# Why models make things up
> A model will hand you a wrong fact, a fake citation or an invented function with total confidence. It's not lying and it's not broken. Here's where 'hallucinations' actually come from, and how to work around them.
Source: https://rfriedmann.de/blog/why-models-make-things-up/
Published: 2026-06-20 · Track: learn · Level: Beginner
You ask a model for a quote, a court case, a library function, a date. It gives you
one, fluently, in exactly the right format, with the confident tone of something
read straight off a reference shelf. Except it's wrong. The quote was never said,
the case doesn't exist, the function isn't real. The unsettling part isn't the
mistake, it's the *confidence*. It sounds exactly as sure as when it's right.
This is usually called **hallucination**, and it's the single most important thing
to understand before trusting an AI with anything that matters. The good news: once
you see why it happens, it stops being mysterious, and you can work around it.
## It was never trying to be right
Here's the root of it, and it's worth sitting with because it reframes everything.
An LLM was not built to *retrieve facts*. It was built to **continue text
plausibly**, one [token](/blog/why-models-cant-spell/) at a time, by predicting the
most likely next word (see [what an LLM is](/blog/what-is-an-llm/)). That's the whole
job. Truth was never the target; *plausibility* was.
Most of the time those two line up.

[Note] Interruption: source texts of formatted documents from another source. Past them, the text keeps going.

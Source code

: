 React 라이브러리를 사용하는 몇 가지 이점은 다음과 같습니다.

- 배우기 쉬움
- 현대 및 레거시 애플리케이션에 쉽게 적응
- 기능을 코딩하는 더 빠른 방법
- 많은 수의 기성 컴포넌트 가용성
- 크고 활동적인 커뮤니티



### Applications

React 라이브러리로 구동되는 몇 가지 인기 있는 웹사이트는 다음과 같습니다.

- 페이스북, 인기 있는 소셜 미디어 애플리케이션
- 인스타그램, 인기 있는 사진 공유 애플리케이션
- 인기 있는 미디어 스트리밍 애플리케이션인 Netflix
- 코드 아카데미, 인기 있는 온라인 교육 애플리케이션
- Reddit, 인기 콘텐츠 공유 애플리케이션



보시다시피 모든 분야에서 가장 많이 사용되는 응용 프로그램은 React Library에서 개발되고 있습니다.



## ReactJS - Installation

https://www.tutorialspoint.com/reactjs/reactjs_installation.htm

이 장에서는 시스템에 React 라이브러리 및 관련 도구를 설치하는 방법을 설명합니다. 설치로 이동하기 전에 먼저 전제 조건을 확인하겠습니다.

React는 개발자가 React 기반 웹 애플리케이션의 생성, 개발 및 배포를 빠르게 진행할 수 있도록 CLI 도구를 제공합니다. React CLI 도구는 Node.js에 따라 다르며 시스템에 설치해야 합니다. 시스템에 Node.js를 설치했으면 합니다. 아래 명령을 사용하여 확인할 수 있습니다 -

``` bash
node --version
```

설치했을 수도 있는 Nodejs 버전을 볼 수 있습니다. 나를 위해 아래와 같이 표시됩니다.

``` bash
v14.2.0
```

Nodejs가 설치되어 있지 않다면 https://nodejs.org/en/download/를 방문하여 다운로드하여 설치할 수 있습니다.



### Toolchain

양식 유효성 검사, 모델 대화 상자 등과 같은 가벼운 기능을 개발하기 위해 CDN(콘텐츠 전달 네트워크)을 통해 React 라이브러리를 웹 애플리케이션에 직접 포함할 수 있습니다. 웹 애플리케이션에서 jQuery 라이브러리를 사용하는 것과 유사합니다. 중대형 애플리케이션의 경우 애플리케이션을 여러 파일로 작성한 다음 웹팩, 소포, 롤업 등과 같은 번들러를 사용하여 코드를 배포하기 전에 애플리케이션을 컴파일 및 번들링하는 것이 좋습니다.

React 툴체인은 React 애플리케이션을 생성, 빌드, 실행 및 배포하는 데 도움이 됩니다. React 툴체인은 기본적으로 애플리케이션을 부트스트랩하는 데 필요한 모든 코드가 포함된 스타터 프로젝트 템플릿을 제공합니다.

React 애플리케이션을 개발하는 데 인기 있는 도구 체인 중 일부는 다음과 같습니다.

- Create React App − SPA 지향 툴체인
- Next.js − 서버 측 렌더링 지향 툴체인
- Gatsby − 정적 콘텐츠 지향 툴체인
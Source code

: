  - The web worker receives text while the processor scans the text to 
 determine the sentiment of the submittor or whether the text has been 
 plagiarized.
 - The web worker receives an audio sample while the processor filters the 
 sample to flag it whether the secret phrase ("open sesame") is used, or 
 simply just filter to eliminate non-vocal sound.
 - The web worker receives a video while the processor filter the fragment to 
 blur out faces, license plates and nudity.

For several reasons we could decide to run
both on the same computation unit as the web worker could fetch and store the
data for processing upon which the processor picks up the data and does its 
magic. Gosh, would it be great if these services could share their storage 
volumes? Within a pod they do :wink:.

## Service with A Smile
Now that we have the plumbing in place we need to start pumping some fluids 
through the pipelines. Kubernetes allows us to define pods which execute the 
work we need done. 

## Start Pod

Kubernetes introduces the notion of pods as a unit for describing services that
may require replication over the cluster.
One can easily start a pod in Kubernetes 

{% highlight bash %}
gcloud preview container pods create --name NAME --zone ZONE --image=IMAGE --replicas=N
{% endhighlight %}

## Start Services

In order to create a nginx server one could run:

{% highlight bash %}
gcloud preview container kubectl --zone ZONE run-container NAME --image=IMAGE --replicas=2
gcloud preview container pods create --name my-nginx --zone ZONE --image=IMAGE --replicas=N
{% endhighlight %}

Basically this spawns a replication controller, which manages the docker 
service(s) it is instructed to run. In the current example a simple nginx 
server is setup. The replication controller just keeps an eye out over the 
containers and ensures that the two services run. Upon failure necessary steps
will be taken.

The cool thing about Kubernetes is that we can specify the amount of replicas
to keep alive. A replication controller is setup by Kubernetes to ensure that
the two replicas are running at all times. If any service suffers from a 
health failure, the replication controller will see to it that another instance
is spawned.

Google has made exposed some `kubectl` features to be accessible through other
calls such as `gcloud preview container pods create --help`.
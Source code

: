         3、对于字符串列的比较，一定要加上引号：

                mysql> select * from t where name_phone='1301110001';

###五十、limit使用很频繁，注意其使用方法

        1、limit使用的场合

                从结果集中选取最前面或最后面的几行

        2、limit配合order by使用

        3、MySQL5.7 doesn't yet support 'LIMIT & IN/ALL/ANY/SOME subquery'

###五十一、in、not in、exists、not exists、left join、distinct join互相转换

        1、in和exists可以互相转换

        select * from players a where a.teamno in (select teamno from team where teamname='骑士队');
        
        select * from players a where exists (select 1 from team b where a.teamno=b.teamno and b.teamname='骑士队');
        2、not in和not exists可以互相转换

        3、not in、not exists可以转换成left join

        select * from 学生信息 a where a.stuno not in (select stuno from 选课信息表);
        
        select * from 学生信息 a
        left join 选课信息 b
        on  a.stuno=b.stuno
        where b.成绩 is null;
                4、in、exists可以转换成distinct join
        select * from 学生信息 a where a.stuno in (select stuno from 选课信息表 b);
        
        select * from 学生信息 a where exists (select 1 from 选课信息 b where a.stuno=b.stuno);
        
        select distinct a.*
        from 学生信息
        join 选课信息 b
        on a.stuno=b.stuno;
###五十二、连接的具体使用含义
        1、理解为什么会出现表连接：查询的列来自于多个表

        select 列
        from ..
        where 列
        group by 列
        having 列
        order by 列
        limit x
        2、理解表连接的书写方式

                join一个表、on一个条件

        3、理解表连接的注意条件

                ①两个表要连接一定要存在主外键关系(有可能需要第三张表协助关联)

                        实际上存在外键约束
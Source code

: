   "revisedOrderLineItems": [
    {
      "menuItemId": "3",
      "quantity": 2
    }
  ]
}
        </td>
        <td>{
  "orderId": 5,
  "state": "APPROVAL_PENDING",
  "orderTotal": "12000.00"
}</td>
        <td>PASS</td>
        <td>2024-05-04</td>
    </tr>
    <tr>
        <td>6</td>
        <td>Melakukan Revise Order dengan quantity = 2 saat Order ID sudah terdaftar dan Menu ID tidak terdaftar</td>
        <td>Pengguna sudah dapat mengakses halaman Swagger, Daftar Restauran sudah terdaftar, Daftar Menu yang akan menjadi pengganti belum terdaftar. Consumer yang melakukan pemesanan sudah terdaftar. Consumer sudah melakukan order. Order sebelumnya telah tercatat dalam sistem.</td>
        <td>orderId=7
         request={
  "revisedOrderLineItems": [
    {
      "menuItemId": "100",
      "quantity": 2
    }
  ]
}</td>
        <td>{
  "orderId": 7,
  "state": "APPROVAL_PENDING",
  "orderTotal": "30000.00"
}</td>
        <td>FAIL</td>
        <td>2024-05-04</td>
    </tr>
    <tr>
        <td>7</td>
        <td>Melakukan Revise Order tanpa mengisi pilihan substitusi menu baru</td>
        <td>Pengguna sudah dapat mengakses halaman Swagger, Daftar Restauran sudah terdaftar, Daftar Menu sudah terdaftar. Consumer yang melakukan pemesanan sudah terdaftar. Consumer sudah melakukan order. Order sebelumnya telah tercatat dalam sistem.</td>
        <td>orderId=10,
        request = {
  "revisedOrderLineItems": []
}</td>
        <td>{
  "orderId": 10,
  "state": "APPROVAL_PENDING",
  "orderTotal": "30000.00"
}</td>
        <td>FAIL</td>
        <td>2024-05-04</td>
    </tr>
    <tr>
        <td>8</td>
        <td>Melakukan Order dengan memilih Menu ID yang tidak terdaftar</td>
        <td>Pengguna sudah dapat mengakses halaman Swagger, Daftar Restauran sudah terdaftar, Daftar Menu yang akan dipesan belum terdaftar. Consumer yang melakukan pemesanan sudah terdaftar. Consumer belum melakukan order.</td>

The most plausible continuation of "the capital
of France is" really is "Paris", because that pairing appears constantly in its
training text, so the patterns are strong and the answer is right. The trouble starts
when you ask something where the plausible-sounding answer and the true answer come
apart.
What the model optimises for vs. what you wanted
[diagram omitted — see the page for the chart]
The model only ever aims for the left circle: the most plausible-sounding continuation. Most of the time that overlaps with the truth. A hallucination is the model landing in the left crescent, fluent, well-formed, and wrong, with no internal signal that it's left the overlap.
A made-up citation is a perfect example. The model has seen thousands of real
citations, so it knows *exactly* what one looks like: author, year, plausible title,
journal, page numbers. Asked for a source it doesn't have, the most plausible
continuation is a string that has all those features, a citation-shaped object. It
isn't copying a real one and getting it wrong; it's generating something that fits
the pattern of "citation" beautifully and happens to correspond to nothing.
## Why it sounds so sure
The confidence trips everyone up, so it's worth being precise about it. A human who
doesn't know something usually *sounds* unsure, they hedge, they pause. The model has
no such tell, for a simple reason: fluency and accuracy are produced by the same
machinery, and it's only ever good at one of them.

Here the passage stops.